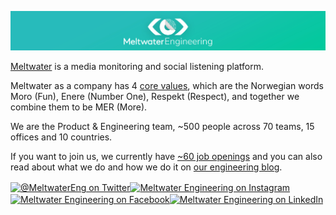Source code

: ![Meltwater Engineering](/MeltwaterEngGithubProfile.jpg)

[Meltwater](https://meltwater.com/) is a media monitoring and social listening platform.

Meltwater as a company has 4 [core values](https://meltwater.com/en/about/culture), which are the Norwegian words Moro (Fun), Enere (Number One), Respekt (Respect), and together we combine them to be MER (More).

We are the Product & Engineering team, ~500 people across 70 teams, 15 offices and 10 countries.

If you want to join us, we currently have [~60 job openings](https://underthehood.meltwater.com/jobs/) and you can also read about what we do and how we do it on [our engineering blog](https://underthehood.meltwater.com/).

<a href=”https://twitter.com/meltwatereng”><img align="center" src="https://cdn.jsdelivr.net/npm/simple-icons@3.0.1/icons/twitter.svg" alt="@MeltwaterEng on Twitter" height="30" width="40" /></a><a href=”https://instagram.com/meltwaterengineering”><img align="center" src="https://cdn.jsdelivr.net/npm/simple-icons@3.0.1/icons/instagram.svg" alt="Meltwater Engineering on Instagram" height="30" width="40" /></a><a href=”https://www.facebook.com/MWSoftwareEngineering/”><img align="center" src="https://cdn.jsdelivr.net/npm/simple-icons@3.0.1/icons/facebook.svg" alt="Meltwater Engineering on Facebook" height="30" width="40" /></a><a href=”https://twitter.com/meltwatereng”><img align="center" src="https://cdn.jsdelivr.net/npm/simple-icons@3.0.1/icons/linkedin.svg" alt="Meltwater Engineering on LinkedIn" height="30" width="40" /></a>
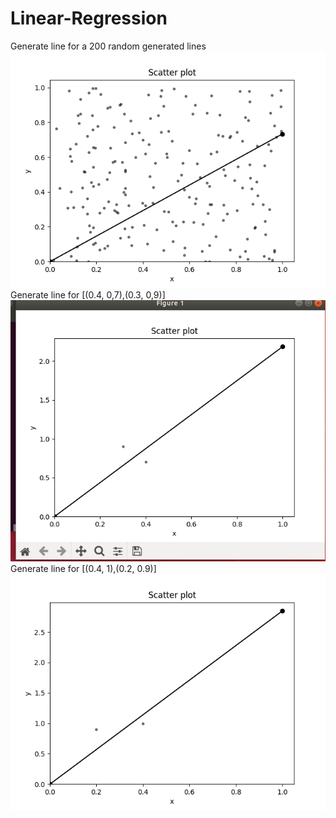 # Linear-Regression
Generate line for a 200 random generated lines
![Fractal Image](https://github.com/nikkaramessinis/Linear-Regression/blob/master/Figure_1.png)
Generate line for [(0.4, 0,7),(0.3, 0,9)]
![Fractal Image](https://github.com/nikkaramessinis/Linear-Regression/blob/master/Figure_2.png)
Generate line for [(0.4, 1),(0.2, 0.9)]
![Fractal Image](https://github.com/nikkaramessinis/Linear-Regression/blob/master/Figure_3.png)
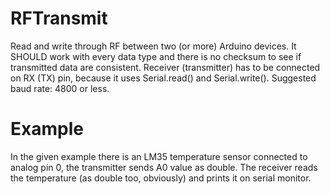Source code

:# RFTransmit
Read and write through RF between two (or more) Arduino devices.
It SHOULD work with every data type and there is no checksum to see if transmitted data are consistent.
Receiver (transmitter) has to be connected on RX (TX) pin, because it uses Serial.read() and Serial.write().
Suggested baud rate: 4800 or less.

# Example
In the given example there is an LM35 temperature sensor connected to analog pin 0, the transmitter sends A0 value as double. The receiver reads the temperature (as double too, obviously) and prints it on serial monitor.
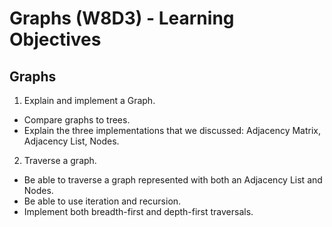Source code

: # Graphs (W8D3) - Learning Objectives

## Graphs

1. Explain and implement a Graph.

- Compare graphs to trees.
- Explain the three implementations that we discussed: Adjacency Matrix, Adjacency List, Nodes.

2. Traverse a graph.

- Be able to traverse a graph represented with both an Adjacency List and Nodes.
- Be able to use iteration and recursion.
- Implement both breadth-first and depth-first traversals.
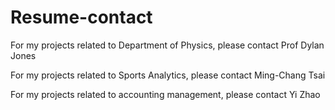 # Resume-contact

For my projects related to Department of Physics, please contact Prof Dylan Jones

For my projects related to Sports Analytics, please contact Ming-Chang Tsai

For my projects related to accounting management, please contact Yi Zhao
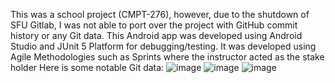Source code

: This was a school project (CMPT-276), however, due to the shutdown of SFU Gitlab, I was not able to port over the project with GitHub commit history or any Git data. 
This Android app was developed using Android Studio and JUnit 5 Platform for debugging/testing. It was developed using Agile Methodologies such as Sprints where the instructor acted as the stake holder 
Here is some notable Git data: 
![image](https://github.com/Rhy2468/CatSweeper-Game/assets/113131005/fbaa75ef-ffc7-4ddd-970d-a118a9ce969d)
![image](https://github.com/Rhy2468/CatSweeper-Game/assets/113131005/c9889de9-91cf-4c8d-bbfd-dd4c65b5c6f3)
![image](https://github.com/Rhy2468/CatSweeper-Game/assets/113131005/d9355e6c-a376-480d-a0cc-415c57980efa)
------------------------------------
> [TASK INSTRUCTIONS]: Start at the first line of the records and write out everything up to and including the line containing "[Meltwater](https://meltwater.com/) is a". No pictures.

> [RESULT]:
Source code

: ![Meltwater Engineering](/MeltwaterEngGithubProfile.jpg)

[Meltwater](https://meltwater.com/) is a media monitoring and social listening platform.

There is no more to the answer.